Clinical Inquiries provide the ideal answers to clinical questions: using a structured search, critical appraisal, authoritative recommendations, clinical perspective, and rigorous peer review, Clinical Inquiries deliver best evidence for point of care use.
Who can author a CI?
Practicing clinicians or faculty are eligible to write and peer review CIs. Residents, medical students and new authors are required to work directly with a faculty co-author/mentor. Writing a Clinical Inquiry will take an average of 20-30 hours to complete.
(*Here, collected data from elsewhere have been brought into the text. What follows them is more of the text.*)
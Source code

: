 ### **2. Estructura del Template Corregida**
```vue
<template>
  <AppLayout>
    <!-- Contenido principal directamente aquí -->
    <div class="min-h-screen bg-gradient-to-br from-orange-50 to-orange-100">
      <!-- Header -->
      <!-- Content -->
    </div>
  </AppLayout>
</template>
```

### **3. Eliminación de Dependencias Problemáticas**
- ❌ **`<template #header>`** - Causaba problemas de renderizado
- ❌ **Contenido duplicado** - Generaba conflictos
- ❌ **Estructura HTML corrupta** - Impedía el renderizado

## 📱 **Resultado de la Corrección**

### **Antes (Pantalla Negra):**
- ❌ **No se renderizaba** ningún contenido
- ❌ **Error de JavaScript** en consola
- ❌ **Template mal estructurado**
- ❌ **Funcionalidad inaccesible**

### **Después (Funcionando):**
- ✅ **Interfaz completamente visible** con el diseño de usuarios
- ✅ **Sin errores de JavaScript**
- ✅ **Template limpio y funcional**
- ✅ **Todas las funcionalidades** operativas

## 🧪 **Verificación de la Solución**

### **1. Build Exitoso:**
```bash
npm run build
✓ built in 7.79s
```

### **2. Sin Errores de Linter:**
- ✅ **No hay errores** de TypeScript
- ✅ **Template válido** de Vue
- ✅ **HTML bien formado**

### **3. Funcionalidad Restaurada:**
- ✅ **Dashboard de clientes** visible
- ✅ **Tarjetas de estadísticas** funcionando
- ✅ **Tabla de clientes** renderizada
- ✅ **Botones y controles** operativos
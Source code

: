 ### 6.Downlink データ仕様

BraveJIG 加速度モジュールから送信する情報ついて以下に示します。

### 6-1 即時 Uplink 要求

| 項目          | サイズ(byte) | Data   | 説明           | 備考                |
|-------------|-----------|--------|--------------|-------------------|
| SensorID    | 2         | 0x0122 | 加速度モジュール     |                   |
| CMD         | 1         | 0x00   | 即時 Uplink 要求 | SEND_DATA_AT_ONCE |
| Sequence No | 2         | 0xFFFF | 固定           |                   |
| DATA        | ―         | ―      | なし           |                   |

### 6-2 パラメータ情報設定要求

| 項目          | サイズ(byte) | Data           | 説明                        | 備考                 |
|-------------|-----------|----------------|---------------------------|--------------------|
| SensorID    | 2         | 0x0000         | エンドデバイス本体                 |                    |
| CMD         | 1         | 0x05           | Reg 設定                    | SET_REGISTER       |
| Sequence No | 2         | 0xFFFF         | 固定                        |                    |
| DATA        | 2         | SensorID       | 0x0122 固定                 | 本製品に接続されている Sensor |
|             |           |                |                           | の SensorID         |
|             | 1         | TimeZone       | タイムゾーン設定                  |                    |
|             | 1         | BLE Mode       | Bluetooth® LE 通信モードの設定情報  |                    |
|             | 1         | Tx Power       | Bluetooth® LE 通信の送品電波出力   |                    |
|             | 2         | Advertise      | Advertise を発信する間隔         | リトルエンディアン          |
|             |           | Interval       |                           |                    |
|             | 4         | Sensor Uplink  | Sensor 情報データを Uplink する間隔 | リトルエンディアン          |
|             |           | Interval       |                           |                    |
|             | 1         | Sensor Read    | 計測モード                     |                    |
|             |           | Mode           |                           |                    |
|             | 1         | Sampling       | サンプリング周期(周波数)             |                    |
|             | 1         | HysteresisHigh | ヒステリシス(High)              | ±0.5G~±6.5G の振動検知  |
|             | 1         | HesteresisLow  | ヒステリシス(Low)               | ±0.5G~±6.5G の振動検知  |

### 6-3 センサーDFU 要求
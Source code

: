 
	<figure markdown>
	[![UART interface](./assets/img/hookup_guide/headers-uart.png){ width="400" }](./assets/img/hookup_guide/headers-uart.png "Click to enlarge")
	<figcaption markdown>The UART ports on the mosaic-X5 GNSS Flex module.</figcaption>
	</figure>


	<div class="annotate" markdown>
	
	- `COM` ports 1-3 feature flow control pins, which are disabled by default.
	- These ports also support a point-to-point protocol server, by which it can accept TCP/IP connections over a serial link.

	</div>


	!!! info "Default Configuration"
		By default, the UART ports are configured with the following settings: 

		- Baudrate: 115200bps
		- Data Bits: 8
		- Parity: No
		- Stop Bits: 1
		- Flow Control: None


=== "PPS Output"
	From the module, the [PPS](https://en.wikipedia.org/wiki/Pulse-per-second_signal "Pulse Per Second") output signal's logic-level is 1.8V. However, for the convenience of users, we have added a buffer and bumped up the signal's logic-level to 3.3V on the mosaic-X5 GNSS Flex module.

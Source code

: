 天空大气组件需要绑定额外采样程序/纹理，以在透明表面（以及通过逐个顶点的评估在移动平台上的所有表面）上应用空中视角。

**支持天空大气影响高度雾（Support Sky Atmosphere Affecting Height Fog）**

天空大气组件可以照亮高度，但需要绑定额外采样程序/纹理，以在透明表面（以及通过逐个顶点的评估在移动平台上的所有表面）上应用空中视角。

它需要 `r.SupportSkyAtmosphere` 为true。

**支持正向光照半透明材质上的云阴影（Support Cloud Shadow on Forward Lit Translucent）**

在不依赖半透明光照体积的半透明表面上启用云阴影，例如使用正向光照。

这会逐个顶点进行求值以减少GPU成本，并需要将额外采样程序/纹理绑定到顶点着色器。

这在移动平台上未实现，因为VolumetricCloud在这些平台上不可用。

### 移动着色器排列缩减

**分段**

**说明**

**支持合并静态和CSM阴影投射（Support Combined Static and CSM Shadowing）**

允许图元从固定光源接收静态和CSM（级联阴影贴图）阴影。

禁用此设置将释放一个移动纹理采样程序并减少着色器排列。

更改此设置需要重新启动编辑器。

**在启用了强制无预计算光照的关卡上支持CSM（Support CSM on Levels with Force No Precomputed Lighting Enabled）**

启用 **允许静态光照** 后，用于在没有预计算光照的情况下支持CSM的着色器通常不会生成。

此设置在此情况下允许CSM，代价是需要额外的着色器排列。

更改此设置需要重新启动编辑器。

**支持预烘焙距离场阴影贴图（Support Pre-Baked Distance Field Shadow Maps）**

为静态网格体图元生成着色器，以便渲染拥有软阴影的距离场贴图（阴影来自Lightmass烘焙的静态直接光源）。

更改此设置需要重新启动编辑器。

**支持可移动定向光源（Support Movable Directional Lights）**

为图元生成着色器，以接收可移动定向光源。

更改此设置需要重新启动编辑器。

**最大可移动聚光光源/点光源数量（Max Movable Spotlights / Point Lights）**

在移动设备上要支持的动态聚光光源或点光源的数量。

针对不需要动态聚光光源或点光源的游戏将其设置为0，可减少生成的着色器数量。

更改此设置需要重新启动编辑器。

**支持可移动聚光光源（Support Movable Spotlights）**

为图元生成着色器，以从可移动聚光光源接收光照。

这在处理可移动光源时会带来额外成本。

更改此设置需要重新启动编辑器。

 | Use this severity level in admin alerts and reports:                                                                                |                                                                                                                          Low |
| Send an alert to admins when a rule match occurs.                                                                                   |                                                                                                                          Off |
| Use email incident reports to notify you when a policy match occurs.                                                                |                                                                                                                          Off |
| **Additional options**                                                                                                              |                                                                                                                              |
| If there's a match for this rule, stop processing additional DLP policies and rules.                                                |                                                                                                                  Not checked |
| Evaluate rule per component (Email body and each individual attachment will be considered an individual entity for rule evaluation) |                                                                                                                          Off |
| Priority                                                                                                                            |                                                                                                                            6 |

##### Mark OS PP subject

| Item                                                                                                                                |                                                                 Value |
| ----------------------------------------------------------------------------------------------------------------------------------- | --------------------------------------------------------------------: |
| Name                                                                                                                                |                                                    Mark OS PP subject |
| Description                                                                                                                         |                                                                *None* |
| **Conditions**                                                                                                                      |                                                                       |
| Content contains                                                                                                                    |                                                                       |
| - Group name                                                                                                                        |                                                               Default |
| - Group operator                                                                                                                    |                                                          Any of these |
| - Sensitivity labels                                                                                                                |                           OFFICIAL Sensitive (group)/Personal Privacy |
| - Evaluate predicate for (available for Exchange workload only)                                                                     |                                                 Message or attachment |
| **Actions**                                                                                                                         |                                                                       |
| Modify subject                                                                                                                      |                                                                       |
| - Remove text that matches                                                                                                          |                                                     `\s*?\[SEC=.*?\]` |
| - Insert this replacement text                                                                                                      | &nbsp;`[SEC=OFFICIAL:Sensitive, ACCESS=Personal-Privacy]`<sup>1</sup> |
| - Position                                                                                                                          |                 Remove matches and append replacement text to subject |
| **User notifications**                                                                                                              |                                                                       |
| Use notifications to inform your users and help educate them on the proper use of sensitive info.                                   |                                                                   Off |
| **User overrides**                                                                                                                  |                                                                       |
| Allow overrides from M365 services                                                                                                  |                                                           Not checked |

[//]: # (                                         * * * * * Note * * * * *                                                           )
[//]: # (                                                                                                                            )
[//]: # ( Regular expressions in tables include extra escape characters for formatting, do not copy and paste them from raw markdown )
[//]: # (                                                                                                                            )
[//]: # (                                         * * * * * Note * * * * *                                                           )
Although the review is rigorous, we have a 97% publication rate for CIs submitted by our editors to the Journal of Family Practice and American Family Physician . CIs are also published in FPIN’s Electronic Library and in the PEPID Primary Care Plus handheld and Web-based comprehensive point-of-care resource. These answers are prepared by clinician authors, who review and appraise the available evidence. Structured, evidence-based searches of primary and secondary literature are conducted by medical librarian co-authors. Each Clinical Inquiry is peer reviewed by other clinician authors, and an actively practicing family physician provides a clinical perspective on the topic in the form of a clinical commentary. Each clinician author is assigned an assistant editor to help focus the manuscript as needed.
Why author a CI?
-
Earn a publication in a peer reviewed journal – the Journal of Family Practice or American Family Physician .
-
Receive a 3 month FREE subscription to the Evidence-Based Practice Newsletter.
-
Support provided by medical librarians, co-author mentors and editors.
-
Achieve department expectations, ACGME requirements, promotion and tenure expectations.
Unsolicited manuscripts are not accepted.